A note by the publisher
There were some very discontent tourists down below the Acropolis last month. Some of these people came from as far away as Japan with their main purpose being to visit this unique part of their universal heritage.
But because government, through ineptness or incompetence, has failed to look after the country’s most precious asset, its history, all the country’s ancient sites and museums closed for days due to a strike launched by the country’s culture ministry employees. The Greek government did, however, permit visitors to look at their birthright from afar.
Striking employees are not to blame. It would be a crime not to allow them the full power of the one lethal weapon they have to force employers, in this case the government, to pay attention to their needs, and in this case the needs of the country as well. They were demanding the hiring of additional staff so as to cover immediate and basic needs of archaeological sites and museums, and the payment of monies owed employees for overtime hours.
Additional staff is something everyone has been screaming for. The Hellenic Association of Travel and Tourism Agencies, which quickly appealed to the culture and national economy ministries to take action to not only end the strike but also to take the necessary measures to ensure we will not have more such walkouts, demands the same.
The association’s president, Yiannis Evangelou, said that for years we have been demanding increased staff at sites and this problem must be confronted once and for all. He added that the culture ministry does not appear to realize the effects of the strike in the middle of the tourist season and the loss of public revenues this entails.

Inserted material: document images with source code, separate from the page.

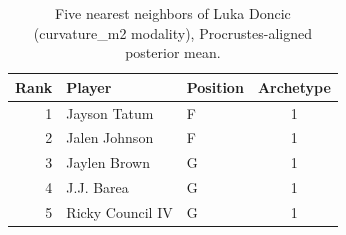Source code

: \begin{table}[htbp]
  \centering\small
  \begin{tabular}{rllc}
    \toprule
    Rank & Player & Position & Archetype \\
    \midrule
    1 & Jayson Tatum & F & 1 \\
    2 & Jalen Johnson & F & 1 \\
    3 & Jaylen Brown & G & 1 \\
    4 & J.J. Barea & G & 1 \\
    5 & Ricky Council IV & G & 1 \\
    \bottomrule
  \end{tabular}
  \caption{Five nearest neighbors of Luka Doncic (curvature_m2 modality), Procrustes-aligned posterior mean.}
  \label{tab:Luka_Doncic_neighbors_curvature_m2}
\end{table}

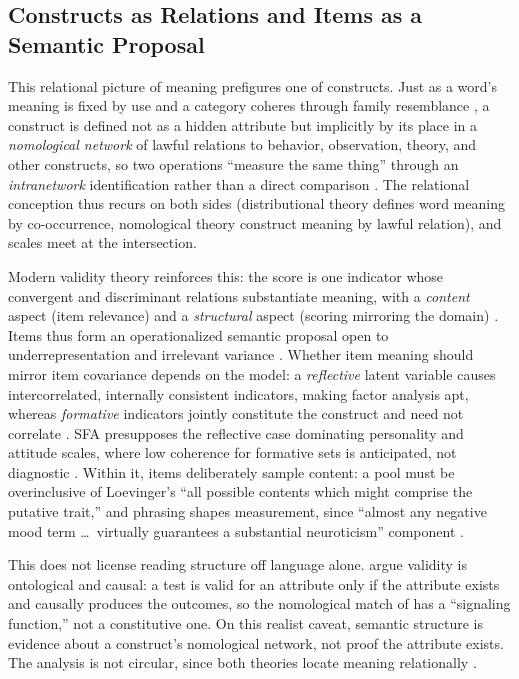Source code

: \subsection{Constructs as Relations and Items as a Semantic Proposal}

This relational picture of meaning prefigures one of constructs. Just as a word's
meaning is fixed by use and a category coheres through family resemblance
\citep[\S43,~\S\S66--67]{wittgenstein-1953}, a construct is defined not as a hidden
attribute but implicitly by its place in a \emph{nomological network} of lawful
relations to behavior, observation, theory, and other constructs, so two operations
``measure the same thing'' through an \emph{intranetwork} identification rather than
a direct comparison \citep{cronbach-meehl-1955}. The relational conception thus
recurs on both sides (distributional theory defines word meaning by co-occurrence,
nomological theory construct meaning by lawful relation), and scales meet at the
intersection.

Modern validity theory reinforces this: the score is one indicator whose
convergent and discriminant relations substantiate meaning, with a \emph{content}
aspect (item relevance) and a \emph{structural} aspect (scoring mirroring the
domain) \citep{messick-1995, cronbach-meehl-1955}. Items thus form an
operationalized semantic proposal open to underrepresentation and irrelevant
variance \citep{messick-1995}. Whether item meaning should mirror item
covariance depends on the model: a \emph{reflective} latent variable causes
intercorrelated, internally consistent indicators, making factor analysis apt,
whereas \emph{formative} indicators jointly constitute the construct and need not
correlate \citep{bollen-lennox-1991}. SFA presupposes the reflective case
dominating personality and attitude scales, where low coherence for formative sets
is anticipated, not diagnostic \citep{bollen-lennox-1991}. Within it, items
deliberately sample content: a pool must be overinclusive of Loevinger's ``all
possible contents which might comprise the putative trait,'' and phrasing shapes
measurement, since ``almost any negative mood term \ldots\ virtually guarantees a
substantial neuroticism'' component \citep{clark-watson-2019}.

This does not license reading structure off language alone.
\citet{borsboom-etal-2004} argue validity is ontological and causal: a test is
valid for an attribute only if the attribute exists and causally produces the
outcomes, so the nomological match of \citet{cronbach-meehl-1955} has a
``signaling function,'' not a constitutive one. On this realist caveat, semantic
structure is evidence about a construct's nomological network, not proof the
attribute exists. The analysis is not circular, since both theories locate meaning
relationally \citep{borsboom-etal-2004}.

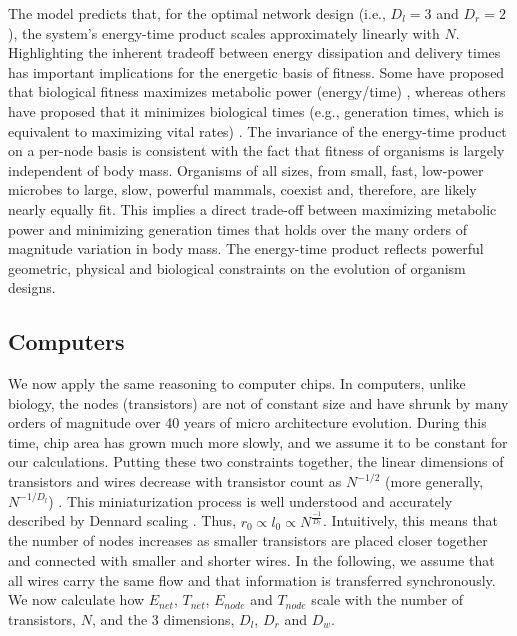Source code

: \documentclass[12pt]{article}
\begin{document}
The model predicts that, for the optimal network design (i.e., $D_l=3$  and
$D_r=2$), the system's energy-time product scales approximately linearly with $N$. Highlighting the inherent tradeoff between energy dissipation and delivery times 
has important implications for the energetic basis of fitness.  Some have proposed that biological fitness
maximizes metabolic power (energy/time) \cite{lotka56, odum71}, whereas others
have proposed that it minimizes biological times (e.g., generation times, which
is equivalent to maximizing vital rates) \cite{lindstedt81, sibly91}. The
invariance of the energy-time product on a per-node basis is consistent with the fact that fitness
of organisms is largely independent of body mass.  Organisms of all sizes, from
small, fast, low-power microbes to large, slow, powerful mammals, coexist and,
therefore, are likely nearly equally fit.  This implies a direct trade-off
between maximizing metabolic power and minimizing generation times that holds
over the many orders of magnitude variation in body mass.  The energy-time
product reflects powerful geometric, physical and biological constraints on the
evolution of organism designs.


\subsection{Computers}
\label{sec:computers}

We now apply the same reasoning to computer chips. 
In computers, unlike biology, the nodes (transistors) 
are not of constant size and have shrunk by many orders of magnitude over 40
years of micro architecture evolution.  During this time, chip area has grown
much more slowly, and we assume it to be constant for our calculations.
Putting these two constraints together, the linear dimensions of transistors
and wires decrease with transistor count as $N^{-1/2}$ (more generally,
$N^{-1/D_l}$) \cite{moses08}.  This miniaturization process is well understood
and accurately described by Dennard scaling \cite{dennard74}.  
Thus, $r_0 \propto l_0 \propto N^{\frac{-1}{D_l}}$. Intuitively, this means
that the number of nodes increases as smaller transistors are placed closer
together and connected with smaller and shorter wires. In the following,
we assume that all wires carry the same flow and that information is
transferred synchronously. We now calculate how $E_{net}$, $T_{net}$,
$E_{node}$ and $T_{node}$ scale with the number of transistors, $N$, and the 3
dimensions, $D_l$, $D_r$ and $D_w$.
\end{document}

Add to that the fact the culture minister does not seem to realize the tremendous disappointment and bad feelings this creates for some visitors to Athens and we agree with him. Perhaps more important, the minister does not seem to realize what he lords over. We would advise the minister to read and heed a message the late Prime Minister Andreas Papandreou forwarded to Greek Travel Pages in 1994:
“The cultural heritage of Greece, and its beauty, belongs to the peoples of the world and is the treasure of Greek tourism.”